▸ **Your task**
Copy the data exactly. Images are to be left out.

==== Data for this exercise

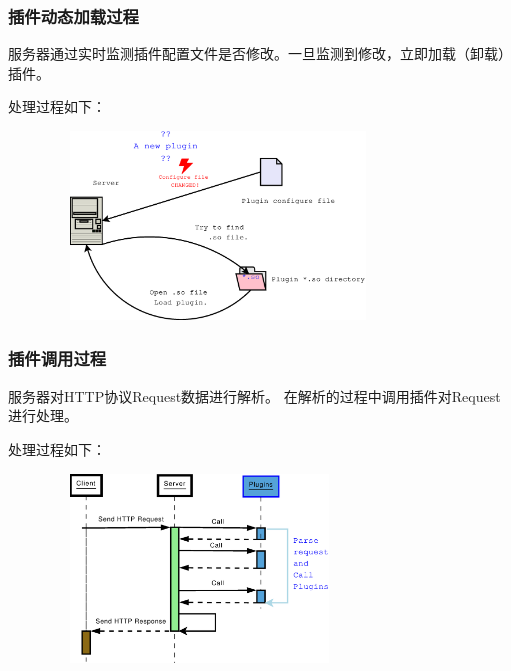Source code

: \documentclass[10pt,dvipdfm]{beamer}
\begin{document}
\begin{frame}
	\frametitle{插件动态加载过程}
	
	服务器通过实时监测插件配置文件是否修改。一旦监测到修改，立即加载（卸载）插件。
	
	\pause
	
	\begin{block}{处理过程如下：}
	\begin{figure}[htbp]
	\centering
	\includegraphics[height=5cm, width=9cm]{loadplugin.eps}
	\end{figure}
	\end{block}
\end{frame}

\begin{frame}
	\frametitle{插件调用过程}
	服务器对HTTP协议Request数据进行解析。	在解析的过程中调用插件对Request进行处理。
	
	\pause
	
	\begin{block}{处理过程如下：}
	\begin{figure}[htbp]
	\centering
	\includegraphics[height=5cm, width=8cm]{httpplugin.eps}
	\end{figure}
	\end{block}
\end{frame}
\end{document}

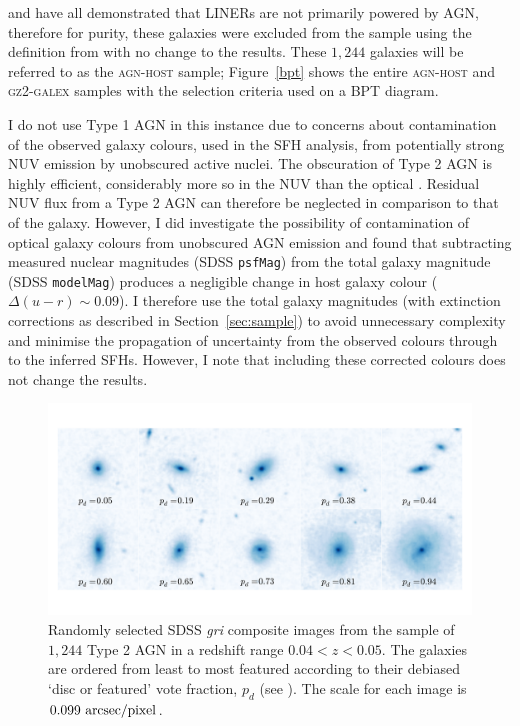\cite{Sarzi10, yan12} and \cite{Singh13} have all demonstrated that LINERs are not primarily powered by AGN, therefore for purity, these galaxies were excluded from the sample using the definition from \cite[][$55$ galaxies total]{kewley06} with no change to the results. These $1,244$ galaxies will be referred to as the \textsc{agn-host} sample; Figure~\ref{bpt} shows the entire \textsc{agn-host} and \textsc{gz2-galex} samples with the selection criteria used on a BPT diagram.

I do not use Type 1 AGN in this instance due to concerns about contamination of the observed galaxy colours, used in the SFH analysis, from potentially strong NUV emission by unobscured active nuclei. The obscuration of Type 2 AGN is highly efficient, considerably more so in the NUV than the optical \citep{Simmons11}. Residual NUV flux from a Type 2 AGN can therefore be neglected in comparison to that of the galaxy. However, I did investigate the possibility of contamination of optical galaxy colours from unobscured AGN emission and found that subtracting measured nuclear magnitudes (SDSS {\tt psfMag}) from the total galaxy magnitude (SDSS {\tt modelMag}) produces a negligible change in host galaxy colour ($\Delta(u-r) \sim 0.09$). I therefore use the total galaxy magnitudes (with extinction corrections as described in Section~\ref{sec:sample}) to avoid unnecessary complexity and minimise the propagation of uncertainty from the observed colours through to the inferred SFHs. However, I note that including these corrected colours does not change the results.

\begin{figure}
\includegraphics[width=\textwidth]{agn/fig1.pdf}
\caption[SDSS images of galaxies in the \textsc{agn-host} sample]{Randomly selected SDSS \emph{gri} composite images from the sample of $1,244$ Type 2 AGN in a redshift range $0.04 < z < 0.05$.  The galaxies are ordered from least to most featured according to their debiased `disc or featured' vote fraction, $p_d$ (see \citealt{GZ2}). The scale for each image is $0.099~\rm{arcsec/pixel}$.}
\label{mosaic}
\end{figure}

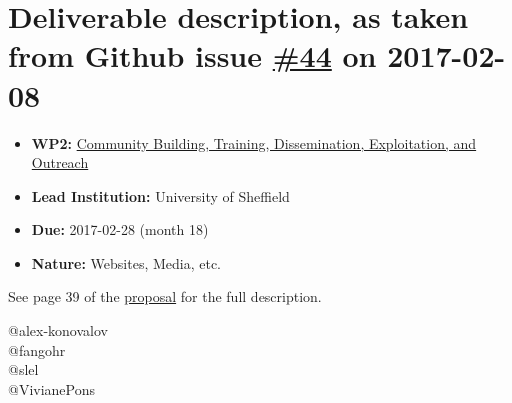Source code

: \section*{\texorpdfstring{Deliverable description, as taken from Github
issue
\href{https://github.com/OpenDreamKit/OpenDreamKit/issues/44}{\#44} on
2017-02-08}{Deliverable description, as taken from Github issue \#44 on 2017-02-08}}\label{deliverable-description-as-taken-from-github-issue-44-on-2017-02-08}

\begin{itemize}
\tightlist
\item
  \textbf{WP2:}
  \href{https://github.com/OpenDreamKit/OpenDreamKit/tree/master/WP2}{Community
  Building, Training, Dissemination, Exploitation, and Outreach}
\item
  \textbf{Lead Institution:} University of Sheffield
\item
  \textbf{Due:} 2017-02-28 (month 18)
\item
  \textbf{Nature:} Websites, Media, etc.
\end{itemize}

See page 39 of the
\href{https://github.com/OpenDreamKit/OpenDreamKit/raw/master/Proposal/proposal-www.pdf}{proposal}
for the full description.

@alex-konovalov\\
@fangohr\\
@slel\\
@VivianePons
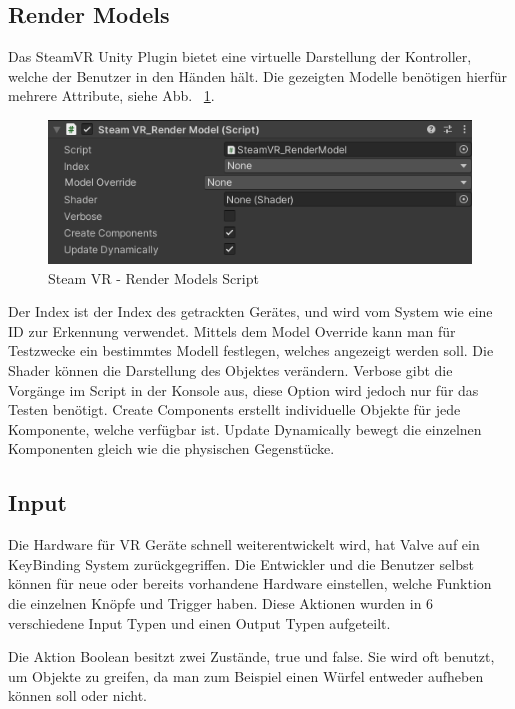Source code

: \subsection{Render Models}\label{subsec:render-models}
Das SteamVR Unity Plugin bietet eine virtuelle Darstellung der Kontroller, welche der Benutzer in den Händen hält.
Die gezeigten Modelle benötigen hierfür mehrere Attribute, siehe Abb. ~\ref{fig:steamvr_render_models Script}.
\begin {figure}
    \centering
    \includegraphics[scale=1]{pics/steamVR_render_models_script}
    \caption{Steam VR - Render Models Script}
    \label{fig:steamvr_render_models Script}
\end {figure}
Der Index ist der Index des getrackten Gerätes, und wird vom System wie eine ID zur Erkennung verwendet.
Mittels dem Model Override kann man für Testzwecke ein bestimmtes Modell festlegen, welches angezeigt werden soll.
Die Shader können die Darstellung des Objektes verändern.
Verbose gibt die Vorgänge im Script in der Konsole aus, diese Option wird jedoch nur für das Testen benötigt.
Create Components erstellt individuelle Objekte für jede Komponente, welche verfügbar ist.
Update Dynamically bewegt die einzelnen Komponenten gleich wie die physischen Gegenstücke.
~\cite{SteamVR_Render_Models_2022}

\subsection{Input}\label{subsec:input}
Die Hardware für VR Geräte schnell weiterentwickelt wird, hat Valve auf ein KeyBinding System zurückgegriffen.
Die Entwickler und die Benutzer selbst können für neue oder bereits vorhandene Hardware einstellen, welche Funktion die einzelnen Knöpfe und Trigger haben.
Diese Aktionen wurden in 6 verschiedene Input Typen und einen Output Typen aufgeteilt.

Die Aktion Boolean besitzt zwei Zustände, true und false.
Sie wird oft benutzt, um Objekte zu greifen, da man zum Beispiel einen Würfel entweder aufheben können soll oder nicht.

========

▸ **Result below**
Source code

: \documentclass[10pt,dvipdfm]{beamer}
\begin{document}
\begin{frame}
	\frametitle{插件动态加载过程}
	
	服务器通过实时监测插件配置文件是否修改。一旦监测到修改，立即加载（卸载）插件。
	
	\pause
	
	\begin{block}{处理过程如下：}
	\begin{figure}[htbp]
	\centering
	\includegraphics[height=5cm, width=9cm]{loadplugin.eps}
	\end{figure}
	\end{block}
\end{frame}

\begin{frame}
	\frametitle{插件调用过程}
	服务器对HTTP协议Request数据进行解析。	在解析的过程中调用插件对Request进行处理。
	
	\pause
	
	\begin{block}{处理过程如下：}
	\begin{figure}[htbp]
	\centering
	\includegraphics[height=5cm, width=8cm]{httpplugin.eps}
	\end{figure}
	\end{block}
\end{frame}
\end{document}

\cite{Sarzi10, yan12} and \cite{Singh13} have all demonstrated that LINERs are not primarily powered by AGN, therefore for purity, these galaxies were excluded from the sample using the definition from \cite[][$55$ galaxies total]{kewley06} with no change to the results. These $1,244$ galaxies will be referred to as the \textsc{agn-host} sample; Figure~\ref{bpt} shows the entire \textsc{agn-host} and \textsc{gz2-galex} samples with the selection criteria used on a BPT diagram.

I do not use Type 1 AGN in this instance due to concerns about contamination of the observed galaxy colours, used in the SFH analysis, from potentially strong NUV emission by unobscured active nuclei. The obscuration of Type 2 AGN is highly efficient, considerably more so in the NUV than the optical \citep{Simmons11}. Residual NUV flux from a Type 2 AGN can therefore be neglected in comparison to that of the galaxy. However, I did investigate the possibility of contamination of optical galaxy colours from unobscured AGN emission and found that subtracting measured nuclear magnitudes (SDSS {\tt psfMag}) from the total galaxy magnitude (SDSS {\tt modelMag}) produces a negligible change in host galaxy colour ($\Delta(u-r) \sim 0.09$). I therefore use the total galaxy magnitudes (with extinction corrections as described in Section~\ref{sec:sample}) to avoid unnecessary complexity and minimise the propagation of uncertainty from the observed colours through to the inferred SFHs. However, I note that including these corrected colours does not change the results.

\begin{figure}
\includegraphics[width=\textwidth]{agn/fig1.pdf}
\caption[SDSS images of galaxies in the \textsc{agn-host} sample]{Randomly selected SDSS \emph{gri} composite images from the sample of $1,244$ Type 2 AGN in a redshift range $0.04 < z < 0.05$.  The galaxies are ordered from least to most featured according to their debiased `disc or featured' vote fraction, $p_d$ (see \citealt{GZ2}). The scale for each image is $0.099~\rm{arcsec/pixel}$.}
\label{mosaic}
\end{figure}

Source code

: \section*{\texorpdfstring{Deliverable description, as taken from Github
issue
\href{https://github.com/OpenDreamKit/OpenDreamKit/issues/44}{\#44} on
2017-02-08}{Deliverable description, as taken from Github issue \#44 on 2017-02-08}}\label{deliverable-description-as-taken-from-github-issue-44-on-2017-02-08}

\begin{itemize}
\tightlist
\item
  \textbf{WP2:}
  \href{https://github.com/OpenDreamKit/OpenDreamKit/tree/master/WP2}{Community
  Building, Training, Dissemination, Exploitation, and Outreach}
\item
  \textbf{Lead Institution:} University of Sheffield
\item
  \textbf{Due:} 2017-02-28 (month 18)
\item
  \textbf{Nature:} Websites, Media, etc.
\end{itemize}

See page 39 of the
\href{https://github.com/OpenDreamKit/OpenDreamKit/raw/master/Proposal/proposal-www.pdf}{proposal}
for the full description.

@alex-konovalov\\
@fangohr\\
@slel\\
@VivianePons
Source code

: \subsection{Render Models}\label{subsec:render-models}
Das SteamVR Unity Plugin bietet eine virtuelle Darstellung der Kontroller, welche der Benutzer in den Händen hält.
Die gezeigten Modelle benötigen hierfür mehrere Attribute, siehe Abb. ~\ref{fig:steamvr_render_models Script}.
\begin {figure}
    \centering
    \includegraphics[scale=1]{pics/steamVR_render_models_script}
    \caption{Steam VR - Render Models Script}
    \label{fig:steamvr_render_models Script}
\end {figure}
Der Index ist der Index des getrackten Gerätes, und wird vom System wie eine ID zur Erkennung verwendet.
Mittels dem Model Override kann man für Testzwecke ein bestimmtes Modell festlegen, welches angezeigt werden soll.
Die Shader können die Darstellung des Objektes verändern.
Verbose gibt die Vorgänge im Script in der Konsole aus, diese Option wird jedoch nur für das Testen benötigt.
Create Components erstellt individuelle Objekte für jede Komponente, welche verfügbar ist.
Update Dynamically bewegt die einzelnen Komponenten gleich wie die physischen Gegenstücke.
~\cite{SteamVR_Render_Models_2022}

\subsection{Input}\label{subsec:input}
Die Hardware für VR Geräte schnell weiterentwickelt wird, hat Valve auf ein KeyBinding System zurückgegriffen.
Die Entwickler und die Benutzer selbst können für neue oder bereits vorhandene Hardware einstellen, welche Funktion die einzelnen Knöpfe und Trigger haben.
Diese Aktionen wurden in 6 verschiedene Input Typen und einen Output Typen aufgeteilt.

Die Aktion Boolean besitzt zwei Zustände, true und false.
Sie wird oft benutzt, um Objekte zu greifen, da man zum Beispiel einen Würfel entweder aufheben können soll oder nicht.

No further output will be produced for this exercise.